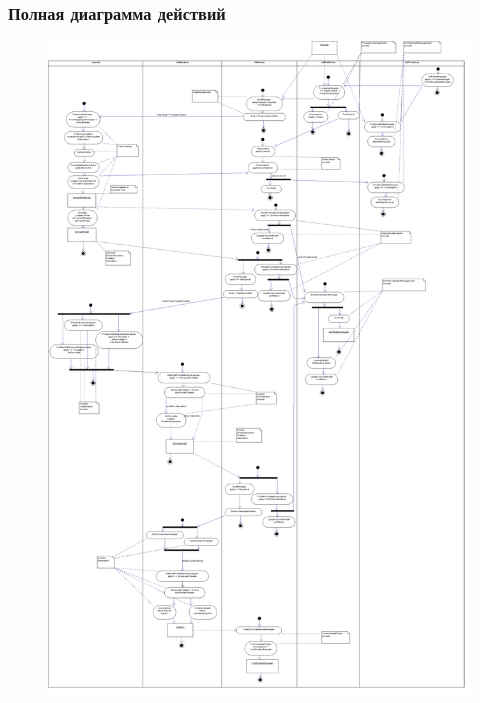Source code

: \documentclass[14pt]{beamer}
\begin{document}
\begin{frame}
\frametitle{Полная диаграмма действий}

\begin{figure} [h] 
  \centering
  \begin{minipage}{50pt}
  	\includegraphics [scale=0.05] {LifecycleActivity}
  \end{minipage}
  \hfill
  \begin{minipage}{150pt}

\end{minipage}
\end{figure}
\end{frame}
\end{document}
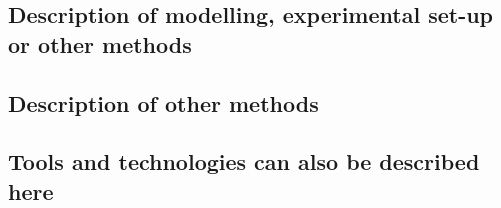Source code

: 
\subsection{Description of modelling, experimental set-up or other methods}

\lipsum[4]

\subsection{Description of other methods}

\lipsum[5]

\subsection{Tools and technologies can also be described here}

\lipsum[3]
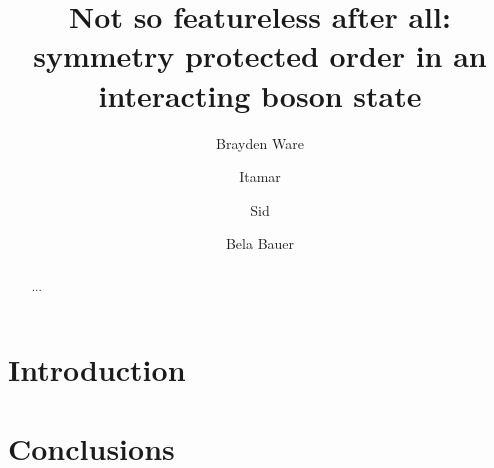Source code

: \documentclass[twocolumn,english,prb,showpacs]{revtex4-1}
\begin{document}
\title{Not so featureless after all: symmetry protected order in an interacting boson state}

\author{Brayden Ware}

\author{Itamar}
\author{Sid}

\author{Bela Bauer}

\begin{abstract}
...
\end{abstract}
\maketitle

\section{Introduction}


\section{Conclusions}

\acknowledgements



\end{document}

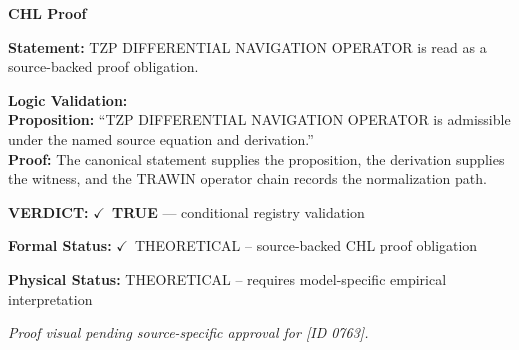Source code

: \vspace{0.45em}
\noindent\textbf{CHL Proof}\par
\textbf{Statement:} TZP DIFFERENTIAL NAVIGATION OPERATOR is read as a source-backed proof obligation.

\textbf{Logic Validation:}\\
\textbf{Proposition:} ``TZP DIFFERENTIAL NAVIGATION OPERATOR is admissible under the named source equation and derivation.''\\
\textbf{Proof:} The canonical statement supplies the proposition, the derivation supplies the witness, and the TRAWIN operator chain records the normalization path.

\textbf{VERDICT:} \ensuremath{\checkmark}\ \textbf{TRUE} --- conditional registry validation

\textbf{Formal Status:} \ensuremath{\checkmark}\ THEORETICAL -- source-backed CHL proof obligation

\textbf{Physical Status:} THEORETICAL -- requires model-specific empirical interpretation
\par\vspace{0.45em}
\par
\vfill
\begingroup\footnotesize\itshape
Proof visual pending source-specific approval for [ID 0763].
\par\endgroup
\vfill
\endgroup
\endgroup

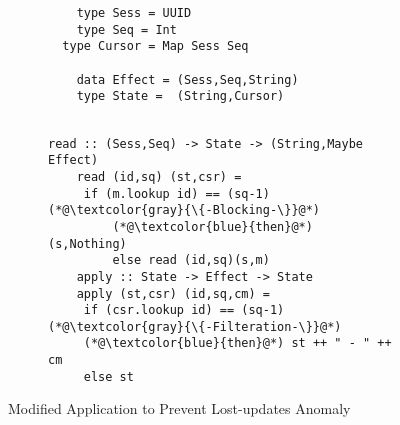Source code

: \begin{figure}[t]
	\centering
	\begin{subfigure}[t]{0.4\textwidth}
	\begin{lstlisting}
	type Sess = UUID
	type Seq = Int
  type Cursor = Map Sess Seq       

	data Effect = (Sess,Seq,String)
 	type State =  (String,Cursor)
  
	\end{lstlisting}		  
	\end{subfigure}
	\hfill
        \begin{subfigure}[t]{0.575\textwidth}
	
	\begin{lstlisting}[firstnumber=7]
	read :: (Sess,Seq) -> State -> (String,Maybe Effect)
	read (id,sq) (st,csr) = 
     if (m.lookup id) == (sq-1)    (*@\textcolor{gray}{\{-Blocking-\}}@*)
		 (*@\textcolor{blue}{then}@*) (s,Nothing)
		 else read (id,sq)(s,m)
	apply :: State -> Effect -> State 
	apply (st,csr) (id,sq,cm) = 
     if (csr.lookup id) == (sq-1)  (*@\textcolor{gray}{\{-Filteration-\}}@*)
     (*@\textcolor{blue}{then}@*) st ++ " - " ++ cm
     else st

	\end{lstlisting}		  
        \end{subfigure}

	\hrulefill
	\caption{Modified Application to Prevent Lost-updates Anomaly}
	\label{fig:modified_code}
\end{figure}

----------------

### Task goal
Write every entry out again exactly, dropping the pictures.

### Written solution
Source code

: \documentclass[14pt]{beamer}
\begin{document}
\begin{frame}
\frametitle{Полная диаграмма действий}

\begin{figure} [h] 
  \centering
  \begin{minipage}{50pt}
  	\includegraphics [scale=0.05] {LifecycleActivity}
  \end{minipage}
  \hfill
  \begin{minipage}{150pt}

\end{minipage}
\end{figure}
\end{frame}
\end{document}
Source code

: 
\subsection{Description of modelling, experimental set-up or other methods}

\lipsum[4]

\subsection{Description of other methods}

\lipsum[5]

\subsection{Tools and technologies can also be described here}

\lipsum[3]
Source code

: \documentclass[twocolumn,english,prb,showpacs]{revtex4-1}
\begin{document}
\title{Not so featureless after all: symmetry protected order in an interacting boson state}

\author{Brayden Ware}

\author{Itamar}
\author{Sid}

\author{Bela Bauer}

\begin{abstract}
...
\end{abstract}
\maketitle

\section{Introduction}


\section{Conclusions}

\acknowledgements



\end{document}

Source code

: \vspace{0.45em}
\noindent\textbf{CHL Proof}\par
\textbf{Statement:} TZP DIFFERENTIAL NAVIGATION OPERATOR is read as a source-backed proof obligation.

\textbf{Logic Validation:}\\
\textbf{Proposition:} ``TZP DIFFERENTIAL NAVIGATION OPERATOR is admissible under the named source equation and derivation.''\\
\textbf{Proof:} The canonical statement supplies the proposition, the derivation supplies the witness, and the TRAWIN operator chain records the normalization path.

\textbf{VERDICT:} \ensuremath{\checkmark}\ \textbf{TRUE} --- conditional registry validation

\textbf{Formal Status:} \ensuremath{\checkmark}\ THEORETICAL -- source-backed CHL proof obligation

\textbf{Physical Status:} THEORETICAL -- requires model-specific empirical interpretation
\par\vspace{0.45em}
\par
\vfill
\begingroup\footnotesize\itshape
Proof visual pending source-specific approval for [ID 0763].
\par\endgroup
\vfill
\endgroup
\endgroup

Source code

: \begin{figure}[t]
	\centering
	\begin{subfigure}[t]{0.4\textwidth}
	\begin{lstlisting}
	type Sess = UUID
	type Seq = Int
  type Cursor = Map Sess Seq       

	data Effect = (Sess,Seq,String)
 	type State =  (String,Cursor)
  
	\end{lstlisting}		  
	\end{subfigure}
	\hfill
        \begin{subfigure}[t]{0.575\textwidth}
	
	\begin{lstlisting}[firstnumber=7]
	read :: (Sess,Seq) -> State -> (String,Maybe Effect)
	read (id,sq) (st,csr) = 
     if (m.lookup id) == (sq-1)    (*@\textcolor{gray}{\{-Blocking-\}}@*)
		 (*@\textcolor{blue}{then}@*) (s,Nothing)
		 else read (id,sq)(s,m)
	apply :: State -> Effect -> State 
	apply (st,csr) (id,sq,cm) = 
     if (csr.lookup id) == (sq-1)  (*@\textcolor{gray}{\{-Filteration-\}}@*)
     (*@\textcolor{blue}{then}@*) st ++ " - " ++ cm
     else st

	\end{lstlisting}		  
        \end{subfigure}

	\hrulefill
	\caption{Modified Application to Prevent Lost-updates Anomaly}
	\label{fig:modified_code}
\end{figure}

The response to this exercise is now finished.